::: Listed records
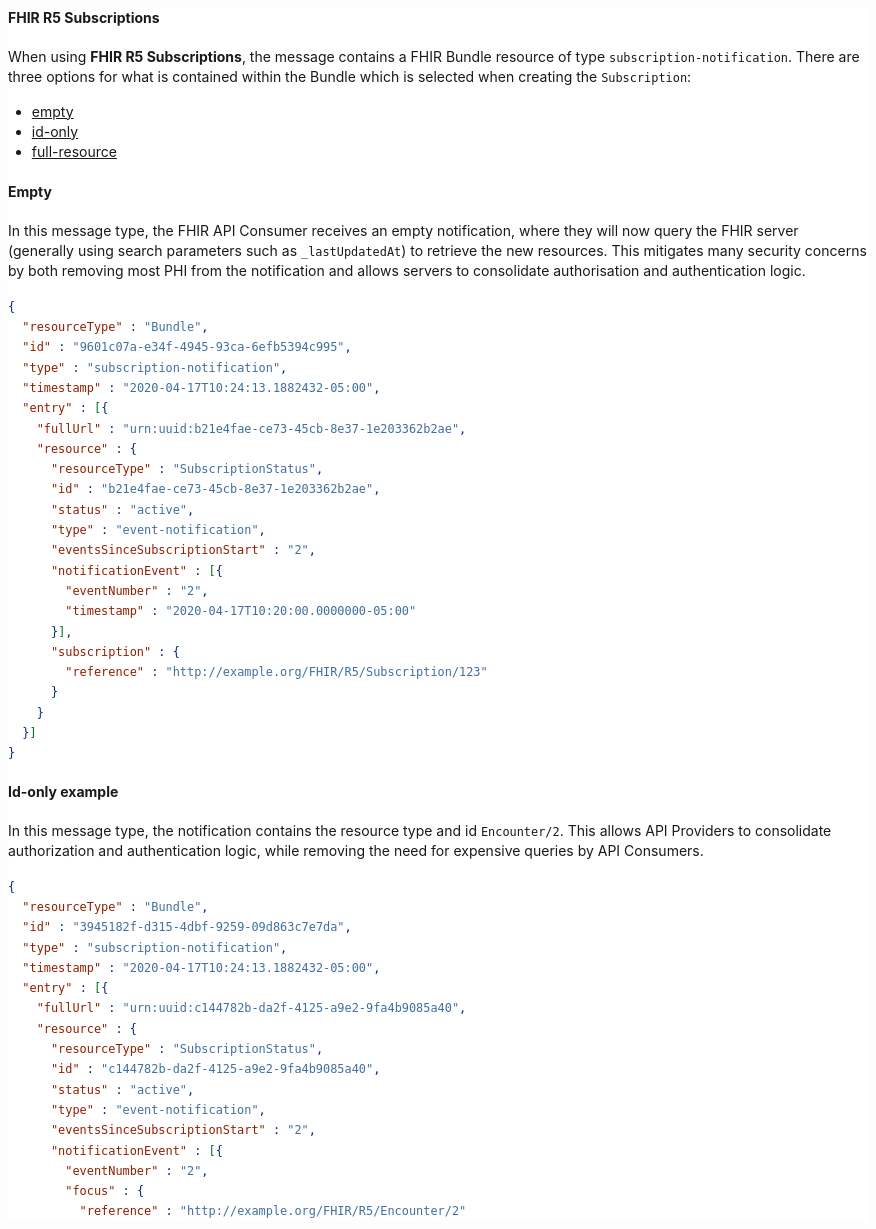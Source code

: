 #### FHIR R5 Subscriptions

When using **FHIR R5 Subscriptions**, the message contains a FHIR Bundle resource of type `subscription-notification`. There are three options for what is contained within the Bundle which is selected when creating the `Subscription`:

- [empty](#empty)
- [id-only](#id-only-example)
- [full-resource](#full-resource)

#### Empty

In this message type, the FHIR API Consumer receives an empty notification, where they will now query the FHIR server (generally using search parameters such as `_lastUpdatedAt`) to retrieve the new resources. This mitigates many security concerns by both removing most PHI from the notification and allows servers to consolidate authorisation and authentication logic.

```json
{
  "resourceType" : "Bundle",
  "id" : "9601c07a-e34f-4945-93ca-6efb5394c995",
  "type" : "subscription-notification",
  "timestamp" : "2020-04-17T10:24:13.1882432-05:00",
  "entry" : [{
    "fullUrl" : "urn:uuid:b21e4fae-ce73-45cb-8e37-1e203362b2ae",
    "resource" : {
      "resourceType" : "SubscriptionStatus",
      "id" : "b21e4fae-ce73-45cb-8e37-1e203362b2ae",
      "status" : "active",
      "type" : "event-notification",
      "eventsSinceSubscriptionStart" : "2",
      "notificationEvent" : [{
        "eventNumber" : "2",
        "timestamp" : "2020-04-17T10:20:00.0000000-05:00"
      }],
      "subscription" : {
        "reference" : "http://example.org/FHIR/R5/Subscription/123"
      }
    }
  }]
}
```

#### Id-only example

In this message type, the notification contains the resource type and id `Encounter/2`. This allows API Providers to consolidate authorization and authentication logic, while removing the need for expensive queries by API Consumers.

```json
{
  "resourceType" : "Bundle",
  "id" : "3945182f-d315-4dbf-9259-09d863c7e7da",
  "type" : "subscription-notification",
  "timestamp" : "2020-04-17T10:24:13.1882432-05:00",
  "entry" : [{
    "fullUrl" : "urn:uuid:c144782b-da2f-4125-a9e2-9fa4b9085a40",
    "resource" : {
      "resourceType" : "SubscriptionStatus",
      "id" : "c144782b-da2f-4125-a9e2-9fa4b9085a40",
      "status" : "active",
      "type" : "event-notification",
      "eventsSinceSubscriptionStart" : "2",
      "notificationEvent" : [{
        "eventNumber" : "2",
        "focus" : {
          "reference" : "http://example.org/FHIR/R5/Encounter/2"
```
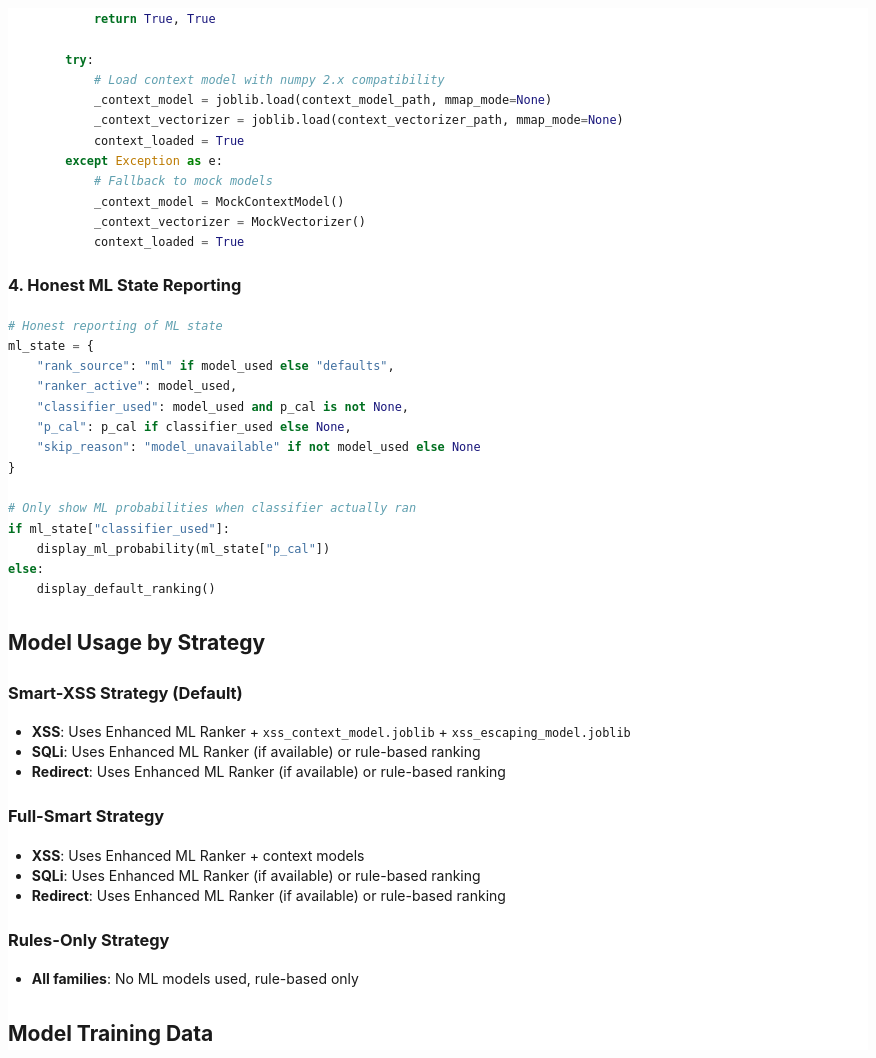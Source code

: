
 ```python
            return True, True
        
        try:
            # Load context model with numpy 2.x compatibility
            _context_model = joblib.load(context_model_path, mmap_mode=None)
            _context_vectorizer = joblib.load(context_vectorizer_path, mmap_mode=None)
            context_loaded = True
        except Exception as e:
            # Fallback to mock models
            _context_model = MockContextModel()
            _context_vectorizer = MockVectorizer()
            context_loaded = True
```

### 4. **Honest ML State Reporting**

```python
# Honest reporting of ML state
ml_state = {
    "rank_source": "ml" if model_used else "defaults",
    "ranker_active": model_used,
    "classifier_used": model_used and p_cal is not None,
    "p_cal": p_cal if classifier_used else None,
    "skip_reason": "model_unavailable" if not model_used else None
}

# Only show ML probabilities when classifier actually ran
if ml_state["classifier_used"]:
    display_ml_probability(ml_state["p_cal"])
else:
    display_default_ranking()
```

## Model Usage by Strategy

### Smart-XSS Strategy (Default)
- **XSS**: Uses Enhanced ML Ranker + `xss_context_model.joblib` + `xss_escaping_model.joblib`
- **SQLi**: Uses Enhanced ML Ranker (if available) or rule-based ranking
- **Redirect**: Uses Enhanced ML Ranker (if available) or rule-based ranking

### Full-Smart Strategy  
- **XSS**: Uses Enhanced ML Ranker + context models
- **SQLi**: Uses Enhanced ML Ranker (if available) or rule-based ranking
- **Redirect**: Uses Enhanced ML Ranker (if available) or rule-based ranking

### Rules-Only Strategy
- **All families**: No ML models used, rule-based only

## Model Training Data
::::::
== What you should do ==
What lines in the listing above contain the word "Encounter"? Show each one.

== Worked solution ==
In this message type, the notification contains the resource type and id `Encounter/2`. This allows API Providers to consolidate authorization and authentication logic, while removing the need for expensive queries by API Consumers.
          "reference" : "http://example.org/FHIR/R5/Encounter/2"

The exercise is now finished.